(Data to process begins)

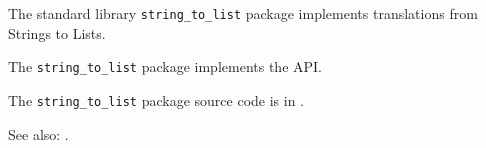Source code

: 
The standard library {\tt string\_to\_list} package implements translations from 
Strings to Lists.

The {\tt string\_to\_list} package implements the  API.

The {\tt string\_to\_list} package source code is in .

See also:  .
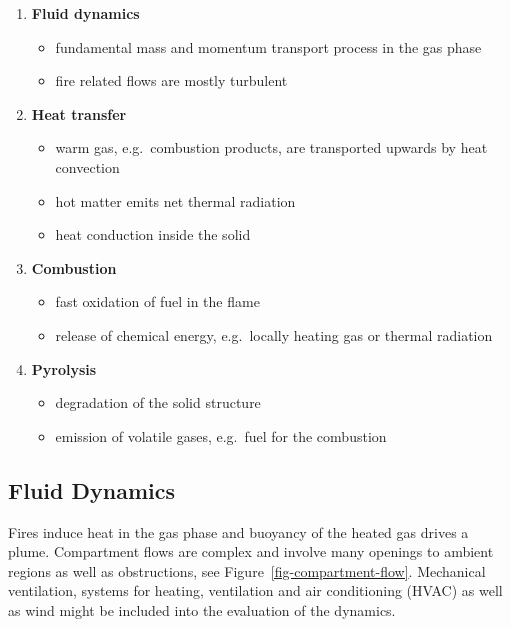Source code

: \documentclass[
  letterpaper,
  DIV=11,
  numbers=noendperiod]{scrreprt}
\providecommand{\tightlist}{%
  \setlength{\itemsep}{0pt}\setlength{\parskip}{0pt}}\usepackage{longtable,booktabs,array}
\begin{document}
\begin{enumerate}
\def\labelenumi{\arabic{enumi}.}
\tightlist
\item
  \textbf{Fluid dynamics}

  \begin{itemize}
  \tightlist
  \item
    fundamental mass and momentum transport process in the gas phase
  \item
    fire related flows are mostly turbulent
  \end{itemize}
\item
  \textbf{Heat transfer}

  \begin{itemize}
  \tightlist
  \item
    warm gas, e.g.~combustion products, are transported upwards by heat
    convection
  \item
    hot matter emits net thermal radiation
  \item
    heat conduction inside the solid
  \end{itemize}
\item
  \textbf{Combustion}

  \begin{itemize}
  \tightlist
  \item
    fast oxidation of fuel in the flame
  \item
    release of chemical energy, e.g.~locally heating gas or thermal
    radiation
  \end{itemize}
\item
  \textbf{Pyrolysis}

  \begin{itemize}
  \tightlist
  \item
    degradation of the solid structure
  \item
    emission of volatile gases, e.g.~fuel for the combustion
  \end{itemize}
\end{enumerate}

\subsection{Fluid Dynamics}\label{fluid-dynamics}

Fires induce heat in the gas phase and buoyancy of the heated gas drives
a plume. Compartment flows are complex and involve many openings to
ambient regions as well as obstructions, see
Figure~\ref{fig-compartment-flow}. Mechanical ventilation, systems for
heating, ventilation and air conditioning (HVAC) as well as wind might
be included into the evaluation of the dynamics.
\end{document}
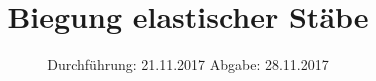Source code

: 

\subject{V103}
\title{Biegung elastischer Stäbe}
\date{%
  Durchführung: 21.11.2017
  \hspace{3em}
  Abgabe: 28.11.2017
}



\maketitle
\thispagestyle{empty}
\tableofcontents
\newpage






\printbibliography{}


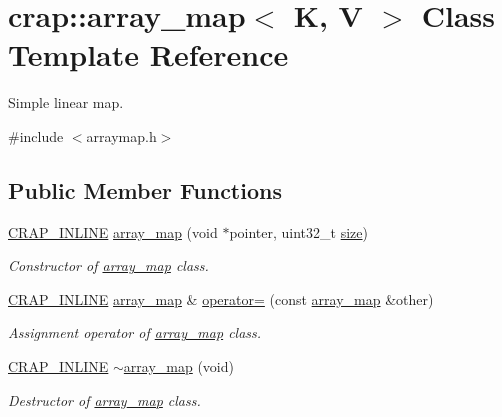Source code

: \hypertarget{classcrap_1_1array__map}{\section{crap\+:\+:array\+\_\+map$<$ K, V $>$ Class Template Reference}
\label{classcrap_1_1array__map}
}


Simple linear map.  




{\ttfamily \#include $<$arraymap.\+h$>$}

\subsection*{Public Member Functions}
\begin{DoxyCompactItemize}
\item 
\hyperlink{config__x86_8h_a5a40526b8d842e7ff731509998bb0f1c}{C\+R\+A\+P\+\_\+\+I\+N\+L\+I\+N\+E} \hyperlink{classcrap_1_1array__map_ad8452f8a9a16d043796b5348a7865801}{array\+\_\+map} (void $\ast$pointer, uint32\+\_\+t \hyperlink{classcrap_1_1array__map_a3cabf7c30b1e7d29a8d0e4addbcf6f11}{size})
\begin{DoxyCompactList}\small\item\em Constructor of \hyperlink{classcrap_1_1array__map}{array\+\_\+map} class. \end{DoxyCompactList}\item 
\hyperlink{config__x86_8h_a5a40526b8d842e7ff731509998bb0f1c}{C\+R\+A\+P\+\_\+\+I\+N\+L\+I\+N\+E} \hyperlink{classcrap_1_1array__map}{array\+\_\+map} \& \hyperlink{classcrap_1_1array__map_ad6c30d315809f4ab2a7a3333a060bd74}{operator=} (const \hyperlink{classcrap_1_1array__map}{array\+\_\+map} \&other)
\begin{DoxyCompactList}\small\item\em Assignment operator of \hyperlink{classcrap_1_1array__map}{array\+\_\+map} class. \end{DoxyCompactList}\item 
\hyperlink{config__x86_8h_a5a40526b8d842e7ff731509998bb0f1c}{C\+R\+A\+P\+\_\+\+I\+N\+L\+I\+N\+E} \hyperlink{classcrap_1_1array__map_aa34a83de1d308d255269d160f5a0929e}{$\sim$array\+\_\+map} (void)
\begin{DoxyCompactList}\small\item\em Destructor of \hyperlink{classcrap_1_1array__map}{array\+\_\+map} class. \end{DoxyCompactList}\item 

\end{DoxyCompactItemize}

(Data to process ends)

▸ Assignment
Give back all the records as they stand, but with no pictures in the copy.

▸ Reply
Source code

: 
The standard library {\tt string\_to\_list} package implements translations from 
Strings to Lists.

The {\tt string\_to\_list} package implements the  API.

The {\tt string\_to\_list} package source code is in .

See also:  .
Source code

: \documentclass[
  letterpaper,
  DIV=11,
  numbers=noendperiod]{scrreprt}
\providecommand{\tightlist}{%
  \setlength{\itemsep}{0pt}\setlength{\parskip}{0pt}}\usepackage{longtable,booktabs,array}
\begin{document}
\begin{enumerate}
\def\labelenumi{\arabic{enumi}.}
\tightlist
\item
  \textbf{Fluid dynamics}

  \begin{itemize}
  \tightlist
  \item
    fundamental mass and momentum transport process in the gas phase
  \item
    fire related flows are mostly turbulent
  \end{itemize}
\item
  \textbf{Heat transfer}

  \begin{itemize}
  \tightlist
  \item
    warm gas, e.g.~combustion products, are transported upwards by heat
    convection
  \item
    hot matter emits net thermal radiation
  \item
    heat conduction inside the solid
  \end{itemize}
\item
  \textbf{Combustion}

  \begin{itemize}
  \tightlist
  \item
    fast oxidation of fuel in the flame
  \item
    release of chemical energy, e.g.~locally heating gas or thermal
    radiation
  \end{itemize}
\item
  \textbf{Pyrolysis}

  \begin{itemize}
  \tightlist
  \item
    degradation of the solid structure
  \item
    emission of volatile gases, e.g.~fuel for the combustion
  \end{itemize}
\end{enumerate}

\subsection{Fluid Dynamics}\label{fluid-dynamics}

Fires induce heat in the gas phase and buoyancy of the heated gas drives
a plume. Compartment flows are complex and involve many openings to
ambient regions as well as obstructions, see
Figure~\ref{fig-compartment-flow}. Mechanical ventilation, systems for
heating, ventilation and air conditioning (HVAC) as well as wind might
be included into the evaluation of the dynamics.
\end{document}
Source code

: 

\subject{V103}
\title{Biegung elastischer Stäbe}
\date{%
  Durchführung: 21.11.2017
  \hspace{3em}
  Abgabe: 28.11.2017
}



\maketitle
\thispagestyle{empty}
\tableofcontents
\newpage






\printbibliography{}


Source code

: \hypertarget{classcrap_1_1array__map}{\section{crap\+:\+:array\+\_\+map$<$ K, V $>$ Class Template Reference}
\label{classcrap_1_1array__map}
}


Simple linear map.  




{\ttfamily \#include $<$arraymap.\+h$>$}

\subsection*{Public Member Functions}
\begin{DoxyCompactItemize}
\item 
\hyperlink{config__x86_8h_a5a40526b8d842e7ff731509998bb0f1c}{C\+R\+A\+P\+\_\+\+I\+N\+L\+I\+N\+E} \hyperlink{classcrap_1_1array__map_ad8452f8a9a16d043796b5348a7865801}{array\+\_\+map} (void $\ast$pointer, uint32\+\_\+t \hyperlink{classcrap_1_1array__map_a3cabf7c30b1e7d29a8d0e4addbcf6f11}{size})
\begin{DoxyCompactList}\small\item\em Constructor of \hyperlink{classcrap_1_1array__map}{array\+\_\+map} class. \end{DoxyCompactList}\item 
\hyperlink{config__x86_8h_a5a40526b8d842e7ff731509998bb0f1c}{C\+R\+A\+P\+\_\+\+I\+N\+L\+I\+N\+E} \hyperlink{classcrap_1_1array__map}{array\+\_\+map} \& \hyperlink{classcrap_1_1array__map_ad6c30d315809f4ab2a7a3333a060bd74}{operator=} (const \hyperlink{classcrap_1_1array__map}{array\+\_\+map} \&other)
\begin{DoxyCompactList}\small\item\em Assignment operator of \hyperlink{classcrap_1_1array__map}{array\+\_\+map} class. \end{DoxyCompactList}\item 
\hyperlink{config__x86_8h_a5a40526b8d842e7ff731509998bb0f1c}{C\+R\+A\+P\+\_\+\+I\+N\+L\+I\+N\+E} \hyperlink{classcrap_1_1array__map_aa34a83de1d308d255269d160f5a0929e}{$\sim$array\+\_\+map} (void)
\begin{DoxyCompactList}\small\item\em Destructor of \hyperlink{classcrap_1_1array__map}{array\+\_\+map} class. \end{DoxyCompactList}\item 

\end{DoxyCompactItemize}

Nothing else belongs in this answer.